Шрифт:
Это Берия кинул свою козырную карту. Но, должно быть, поторопился — рано кинул, не подкопив других сильных козырей. И карта не принесла ему пользы. Поступок этот, кажется, фигурировал даже потом в числе предъявленных Берии обвинений.
Вообще «оттепель» не представляется мне запланированной руководством. Они охотно оставили бы все как было, однако каждый не только боролся за власть, но и боялся за свою жизнь в случае неудачи, а потому готов был отменить прежде всего сталинскую практику физического уничтожения соперников, считал, что поверженный уже не опасен, что и подтвердилось: ни Маленков, ни Молотов, ни Булганин, ни «примкнувший к ним» Шепилов, ни сам Хрущев, кажется, не пытались вернуть власть. И это «смягчение нравов» — тоже результат «оттепели». Именно оттепели, а не бесповоротного отступления зимы: холода снова возобладали, хотя и не сразу.

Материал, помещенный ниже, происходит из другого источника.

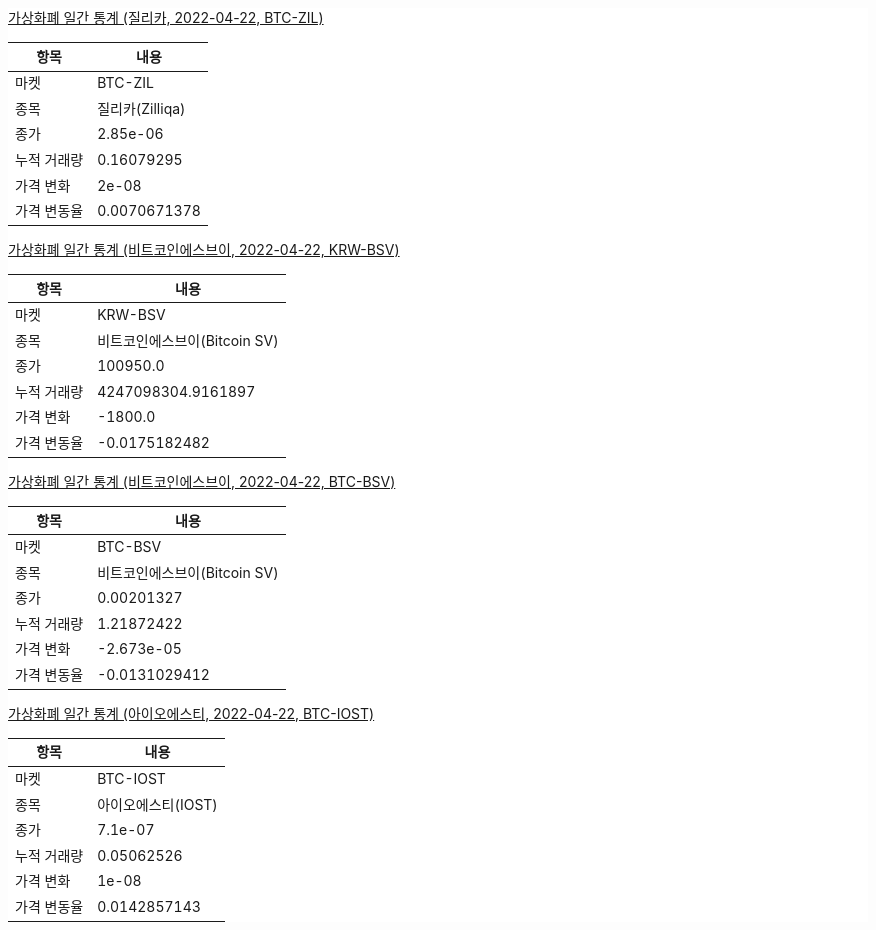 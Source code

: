
[가상화폐 일간 통계 (질리카, 2022-04-22, BTC-ZIL)](BTC-ZIL-daily-candle-10days.html)

|항목|내용|
|--|--|
|마켓|BTC-ZIL|
|종목|질리카(Zilliqa)|
|종가|2.85e-06|
|누적 거래량|0.16079295|
|가격 변화|2e-08|
|가격 변동율|0.0070671378|


[가상화폐 일간 통계 (비트코인에스브이, 2022-04-22, KRW-BSV)](KRW-BSV-daily-candle-10days.html)

|항목|내용|
|--|--|
|마켓|KRW-BSV|
|종목|비트코인에스브이(Bitcoin SV)|
|종가|100950.0|
|누적 거래량|4247098304.9161897|
|가격 변화|-1800.0|
|가격 변동율|-0.0175182482|


[가상화폐 일간 통계 (비트코인에스브이, 2022-04-22, BTC-BSV)](BTC-BSV-daily-candle-10days.html)

|항목|내용|
|--|--|
|마켓|BTC-BSV|
|종목|비트코인에스브이(Bitcoin SV)|
|종가|0.00201327|
|누적 거래량|1.21872422|
|가격 변화|-2.673e-05|
|가격 변동율|-0.0131029412|


[가상화폐 일간 통계 (아이오에스티, 2022-04-22, BTC-IOST)](BTC-IOST-daily-candle-10days.html)

|항목|내용|
|--|--|
|마켓|BTC-IOST|
|종목|아이오에스티(IOST)|
|종가|7.1e-07|
|누적 거래량|0.05062526|
|가격 변화|1e-08|
|가격 변동율|0.0142857143|
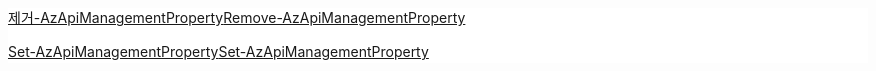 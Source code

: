 [<span data-ttu-id="de32c-148">제거-AzApiManagementProperty</span><span class="sxs-lookup"><span data-stu-id="de32c-148">Remove-AzApiManagementProperty</span></span>](./Remove-AzApiManagementProperty.md)

[<span data-ttu-id="de32c-149">Set-AzApiManagementProperty</span><span class="sxs-lookup"><span data-stu-id="de32c-149">Set-AzApiManagementProperty</span></span>](./Set-AzApiManagementProperty.md)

Теплело медленно, и только через три года состоялась знаменитая речь Хрущева. В просторечии ее иногда называют «письмо», но это была именно стенограмма речи, изданная весьма ограниченным тиражом для полузакрытого ознакомления [150] .
Мы тогда были в доме отдыха Вороново. Как-то вечером Вениамин Иосифович Цалкин зазвал всю компанию к себе в комнату.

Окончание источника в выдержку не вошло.